[Start of Attachment]
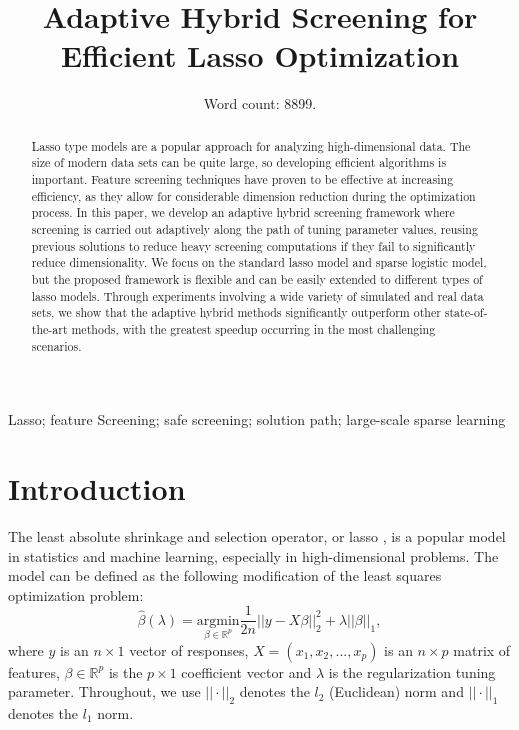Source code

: \documentclass[]{interact}
\title{Adaptive Hybrid Screening for Efficient Lasso Optimization}
\author{Word count: 8899.}
\date{}
\theoremstyle{plain}%
\theoremstyle{definition}
\theoremstyle{remark}
\begin{document}
\maketitle


\begin{abstract}
Lasso type models are a popular approach for analyzing high-dimensional data. The size of modern data sets can be quite large, so developing efficient algorithms is important. Feature screening techniques have proven to be effective at increasing efficiency, as they allow for considerable dimension reduction during the optimization process. In this paper, we develop an adaptive hybrid screening framework where screening is carried out adaptively along the path of tuning parameter values, reusing previous solutions to reduce heavy screening computations if they fail to significantly reduce dimensionality. We focus on the standard lasso model and sparse logistic model, but the proposed framework is flexible and can be easily extended to different types of lasso models. Through experiments involving a wide variety of simulated and real data sets, we show that the adaptive hybrid methods significantly outperform other state-of-the-art methods, with the greatest speedup occurring in the most challenging scenarios.
\end{abstract}

\begin{keywords}
Lasso; feature Screening; safe screening; solution path; large-scale sparse learning
\end{keywords}

\section{Introduction}

The least absolute shrinkage and selection operator, or lasso \citep{tibshirani1996regression}, is a popular model in statistics and machine learning, especially in high-dimensional problems. The model can be defined as the following modification of the least squares optimization problem:
\begin{equation}
  \label{eq:lasso}
  \hat{\beta}(\lambda)=\underset{\beta\in \mathbb{R}^p}{\mathrm{argmin}}\frac{1}{2n}||y-X\beta||_2^2+\lambda||\beta||_1,
\end{equation}
where $y$ is an $n\times 1$ vector of responses, $X=(x_1,x_2,...,x_p)$ is an $n\times p$ matrix of features, $\beta\in \mathbb{R}^p$ is the $p\times 1$ coefficient vector and $\lambda$ is the regularization tuning parameter. Throughout, we use $||\cdot||_2$ denotes the $l_2$ (Euclidean) norm and $||\cdot||_1$ denotes the $l_1$ norm. 
\end{document}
[End of Attachment]
* _Task prompt_:
Extract each line from the listing that holds the word "theoremstyle".

* _Response below_:
\theoremstyle{plain}%
\theoremstyle{definition}
\theoremstyle{remark}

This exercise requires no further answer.